What are the tax implications of selling startup stock?

It depends, and if your sale is substantial in value, it’s probably worth checking with a tax advisor about it. If you’ve held the shares for over a year, the sale might qualify for long-term capital gains. Less than a year – for example, you exercised your options the day the sale went through – and you might be a looking at an ordinary income tax level.

 

What is my startup stock worth?

The big question – and probably one you won’t find an answer to on Google. The easiest starting point is the last round valuation. If the valuation is recent, from the last 12 months or so, it’s likely a strong price indicator. If the valuation is older, it could be both too low and too high. In both cases, a secondary buyer will likely require a discount on the current fair market price to compensate for the illiquid nature of the stock. If you’re selling common shares (most founders / employees are), the discount will be greater than it would be for preferred stock. Common shares are generally the last shares to receive proceeds in a liquidity event, and secondary buyers need to account for that risk in their underwriting.

 

Can I sell vested and unvested shares?

Usually, only vested shares are considered for a secondary transaction.

 

Do I need company approval to sell my startup stock?

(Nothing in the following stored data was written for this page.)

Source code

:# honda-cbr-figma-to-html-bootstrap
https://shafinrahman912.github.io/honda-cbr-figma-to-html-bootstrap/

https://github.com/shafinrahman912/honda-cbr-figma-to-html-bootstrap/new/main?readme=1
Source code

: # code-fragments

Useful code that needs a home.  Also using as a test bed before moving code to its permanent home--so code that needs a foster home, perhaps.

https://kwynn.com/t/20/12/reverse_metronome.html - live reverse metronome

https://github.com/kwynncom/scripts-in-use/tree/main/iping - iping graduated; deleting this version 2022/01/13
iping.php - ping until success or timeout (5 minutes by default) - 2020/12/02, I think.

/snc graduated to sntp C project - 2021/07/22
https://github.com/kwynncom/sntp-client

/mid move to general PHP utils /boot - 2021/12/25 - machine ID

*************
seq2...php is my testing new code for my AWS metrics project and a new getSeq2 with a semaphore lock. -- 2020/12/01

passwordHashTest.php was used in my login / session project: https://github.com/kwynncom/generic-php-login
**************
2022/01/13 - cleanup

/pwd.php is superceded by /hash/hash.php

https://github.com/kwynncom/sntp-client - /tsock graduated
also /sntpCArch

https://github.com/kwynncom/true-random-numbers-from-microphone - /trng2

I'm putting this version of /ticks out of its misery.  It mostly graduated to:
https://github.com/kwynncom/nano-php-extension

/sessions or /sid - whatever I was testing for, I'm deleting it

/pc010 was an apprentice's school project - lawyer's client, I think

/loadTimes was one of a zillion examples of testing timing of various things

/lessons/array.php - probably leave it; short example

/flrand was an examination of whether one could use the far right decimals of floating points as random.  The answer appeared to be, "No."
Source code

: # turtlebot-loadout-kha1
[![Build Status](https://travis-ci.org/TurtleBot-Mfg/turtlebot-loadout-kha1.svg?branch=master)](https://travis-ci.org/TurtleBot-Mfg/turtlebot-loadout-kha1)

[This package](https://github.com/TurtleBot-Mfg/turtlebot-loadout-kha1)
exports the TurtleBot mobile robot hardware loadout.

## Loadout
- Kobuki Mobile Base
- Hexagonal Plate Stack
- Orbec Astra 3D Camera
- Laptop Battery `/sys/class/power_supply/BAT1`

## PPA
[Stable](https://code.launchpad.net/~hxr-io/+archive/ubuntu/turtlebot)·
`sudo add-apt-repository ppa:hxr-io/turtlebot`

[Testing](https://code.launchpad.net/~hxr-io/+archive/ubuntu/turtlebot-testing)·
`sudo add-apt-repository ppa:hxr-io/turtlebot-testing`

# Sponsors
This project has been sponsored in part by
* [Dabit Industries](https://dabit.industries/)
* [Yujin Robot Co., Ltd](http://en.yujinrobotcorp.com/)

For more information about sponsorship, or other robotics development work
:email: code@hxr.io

In many cases, you might need company approval. This is often outlined in the company’s bylaws or your stockholder agreement. Some companies may even have provisions requiring the board to approve any transfer of shares to new parties. Ballast is generally approved by companies as a buyer.

 

Do I have to exercise my options before I sell them? What if I don’t have the cash required?

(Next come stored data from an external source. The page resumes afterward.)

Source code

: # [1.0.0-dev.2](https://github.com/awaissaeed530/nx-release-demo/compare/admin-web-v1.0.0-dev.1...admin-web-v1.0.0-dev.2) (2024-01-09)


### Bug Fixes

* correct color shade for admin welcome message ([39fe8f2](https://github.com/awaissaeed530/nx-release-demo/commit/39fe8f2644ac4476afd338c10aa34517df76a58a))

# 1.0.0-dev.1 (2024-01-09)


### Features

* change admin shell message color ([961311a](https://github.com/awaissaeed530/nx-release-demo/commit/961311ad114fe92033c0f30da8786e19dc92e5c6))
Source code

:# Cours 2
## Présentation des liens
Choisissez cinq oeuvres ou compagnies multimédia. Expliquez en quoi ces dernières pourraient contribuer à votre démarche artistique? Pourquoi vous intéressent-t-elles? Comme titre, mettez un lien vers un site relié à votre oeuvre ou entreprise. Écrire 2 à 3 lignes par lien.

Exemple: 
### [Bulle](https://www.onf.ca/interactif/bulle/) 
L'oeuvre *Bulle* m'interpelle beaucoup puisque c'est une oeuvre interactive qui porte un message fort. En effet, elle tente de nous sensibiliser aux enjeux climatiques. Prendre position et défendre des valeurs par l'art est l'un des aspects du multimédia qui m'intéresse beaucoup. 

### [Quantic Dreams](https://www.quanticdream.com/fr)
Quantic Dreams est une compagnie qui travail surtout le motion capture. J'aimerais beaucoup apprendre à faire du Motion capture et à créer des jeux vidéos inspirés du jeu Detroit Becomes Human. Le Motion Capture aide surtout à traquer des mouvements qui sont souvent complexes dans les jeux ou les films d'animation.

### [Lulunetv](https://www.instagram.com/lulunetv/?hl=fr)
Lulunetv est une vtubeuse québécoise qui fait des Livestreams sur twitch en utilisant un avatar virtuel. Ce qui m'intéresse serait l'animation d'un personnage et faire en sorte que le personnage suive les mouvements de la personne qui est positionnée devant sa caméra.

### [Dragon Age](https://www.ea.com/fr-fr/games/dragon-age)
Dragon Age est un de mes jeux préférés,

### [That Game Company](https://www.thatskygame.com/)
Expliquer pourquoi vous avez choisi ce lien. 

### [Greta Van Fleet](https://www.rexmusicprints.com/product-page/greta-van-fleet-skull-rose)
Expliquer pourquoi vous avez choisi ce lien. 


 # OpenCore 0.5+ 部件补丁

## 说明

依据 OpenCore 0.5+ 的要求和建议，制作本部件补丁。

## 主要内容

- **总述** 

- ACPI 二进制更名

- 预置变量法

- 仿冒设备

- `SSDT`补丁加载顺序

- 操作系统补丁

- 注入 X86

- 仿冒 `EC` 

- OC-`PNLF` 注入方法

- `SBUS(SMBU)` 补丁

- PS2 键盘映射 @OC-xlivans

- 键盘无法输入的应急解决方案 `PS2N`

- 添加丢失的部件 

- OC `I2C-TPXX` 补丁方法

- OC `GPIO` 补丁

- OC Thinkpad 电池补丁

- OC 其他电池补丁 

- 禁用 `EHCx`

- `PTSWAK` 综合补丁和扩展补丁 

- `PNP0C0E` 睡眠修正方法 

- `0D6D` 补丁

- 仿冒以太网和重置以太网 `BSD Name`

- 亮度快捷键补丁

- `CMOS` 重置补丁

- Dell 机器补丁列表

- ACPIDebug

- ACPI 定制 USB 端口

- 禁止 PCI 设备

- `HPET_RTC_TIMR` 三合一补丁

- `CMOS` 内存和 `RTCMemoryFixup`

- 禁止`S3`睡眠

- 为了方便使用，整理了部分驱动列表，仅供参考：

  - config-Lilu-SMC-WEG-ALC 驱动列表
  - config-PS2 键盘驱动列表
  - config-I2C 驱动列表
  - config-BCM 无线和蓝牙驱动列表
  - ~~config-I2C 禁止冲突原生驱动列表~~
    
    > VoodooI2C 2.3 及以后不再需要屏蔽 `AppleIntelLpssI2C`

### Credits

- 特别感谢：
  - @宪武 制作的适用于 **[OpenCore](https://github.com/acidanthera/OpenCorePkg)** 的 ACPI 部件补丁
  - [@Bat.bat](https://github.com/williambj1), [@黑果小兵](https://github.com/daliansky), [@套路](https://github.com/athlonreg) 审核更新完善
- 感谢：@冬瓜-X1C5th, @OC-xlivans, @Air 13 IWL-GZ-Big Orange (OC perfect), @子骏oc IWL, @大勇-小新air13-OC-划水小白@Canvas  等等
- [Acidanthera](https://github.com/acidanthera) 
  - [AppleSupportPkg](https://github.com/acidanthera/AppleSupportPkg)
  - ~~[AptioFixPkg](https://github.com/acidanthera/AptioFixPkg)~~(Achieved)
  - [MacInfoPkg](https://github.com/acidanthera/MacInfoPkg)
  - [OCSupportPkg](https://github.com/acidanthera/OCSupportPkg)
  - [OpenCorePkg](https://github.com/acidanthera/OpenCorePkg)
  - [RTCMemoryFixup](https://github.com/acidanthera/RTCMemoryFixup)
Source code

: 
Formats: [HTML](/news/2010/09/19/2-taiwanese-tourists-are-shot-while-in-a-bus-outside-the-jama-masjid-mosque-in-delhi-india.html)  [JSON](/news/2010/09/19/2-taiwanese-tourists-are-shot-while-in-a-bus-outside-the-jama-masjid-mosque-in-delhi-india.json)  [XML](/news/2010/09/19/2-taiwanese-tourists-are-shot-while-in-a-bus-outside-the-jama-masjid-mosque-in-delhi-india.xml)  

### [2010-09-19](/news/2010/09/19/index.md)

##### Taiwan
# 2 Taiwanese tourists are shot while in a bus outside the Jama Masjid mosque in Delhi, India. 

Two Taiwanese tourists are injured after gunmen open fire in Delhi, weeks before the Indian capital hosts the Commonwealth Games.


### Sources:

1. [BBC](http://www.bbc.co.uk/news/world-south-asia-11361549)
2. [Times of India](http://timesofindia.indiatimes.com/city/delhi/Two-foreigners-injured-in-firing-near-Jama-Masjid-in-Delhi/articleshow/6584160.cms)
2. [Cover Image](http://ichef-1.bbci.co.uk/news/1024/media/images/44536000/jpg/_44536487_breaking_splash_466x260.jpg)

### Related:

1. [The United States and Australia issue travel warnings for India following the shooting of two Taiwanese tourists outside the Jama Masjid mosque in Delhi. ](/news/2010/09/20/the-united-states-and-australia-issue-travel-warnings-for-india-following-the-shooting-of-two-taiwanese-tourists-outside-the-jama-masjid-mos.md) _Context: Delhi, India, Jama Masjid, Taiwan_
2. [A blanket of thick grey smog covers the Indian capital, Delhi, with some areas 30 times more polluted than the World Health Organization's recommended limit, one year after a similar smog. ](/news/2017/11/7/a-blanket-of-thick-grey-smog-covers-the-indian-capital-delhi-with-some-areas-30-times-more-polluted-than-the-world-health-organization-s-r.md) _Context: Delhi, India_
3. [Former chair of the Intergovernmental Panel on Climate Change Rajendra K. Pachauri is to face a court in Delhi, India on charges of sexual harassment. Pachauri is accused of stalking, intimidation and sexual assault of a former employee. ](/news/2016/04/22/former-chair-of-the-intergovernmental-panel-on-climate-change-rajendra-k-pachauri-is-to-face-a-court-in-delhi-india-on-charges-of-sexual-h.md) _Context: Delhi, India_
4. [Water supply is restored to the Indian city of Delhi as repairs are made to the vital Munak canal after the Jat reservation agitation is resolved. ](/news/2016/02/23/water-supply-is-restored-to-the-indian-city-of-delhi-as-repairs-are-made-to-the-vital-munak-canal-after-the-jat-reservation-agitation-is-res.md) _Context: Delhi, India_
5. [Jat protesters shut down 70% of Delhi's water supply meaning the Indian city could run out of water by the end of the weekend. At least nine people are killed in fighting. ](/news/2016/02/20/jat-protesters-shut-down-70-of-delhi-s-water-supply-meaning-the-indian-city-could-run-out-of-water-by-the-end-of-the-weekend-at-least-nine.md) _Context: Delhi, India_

In some way or another, you need to purchase the shares. In some instances, the buyer can work with the seller to execute a cashless exercise. In a cashless exercise, the buyer and seller negotiate a purchase price (Number of Options x Negotiated Price Per Share), and the buyer pays the company the purchase price of the options (Strike Price x Number of Options) and then pays the seller the remaining cash for the (Negotiated Price Per Share – Strike Price) x (Number of Options).

 

Ballast vs. Secondary Exchange / Brokers

For a selection of heavily traded, large private companies, there is ample pricing data and a universe of buyers available on secondary brokerage websites. For the majority of venture backed startups however, there is not a readily available “market” for their shares. For companies in this bucket, Ballast can be helpful. We are experts in pricing illiquid, later-stage startups that aren’t in the market often. Our team has a background in primary VC, with decades of experience investing into companies from pre-seed to IPO. We are acutely in tune with the trends in the venture markets and use our primary investing experience to understand the value of a business relative to the market and its peers. We understand that at certain stages, numbers don’t tell the whole story, and we approach a company’s valuation based on its potential.

Ballast is a passive investor in its direct company investing. That means we transact with sellers for the shares, and then essentially leave the management team alone. We aim to be friendly, quiet investors on the cap table. We do not take board seats or active roles managing the company. When you work directly with Ballast, versus a exchange platform, it can be easier to get the sale approved by the company as they may be familiar with us already or consider us a friendly shareholder.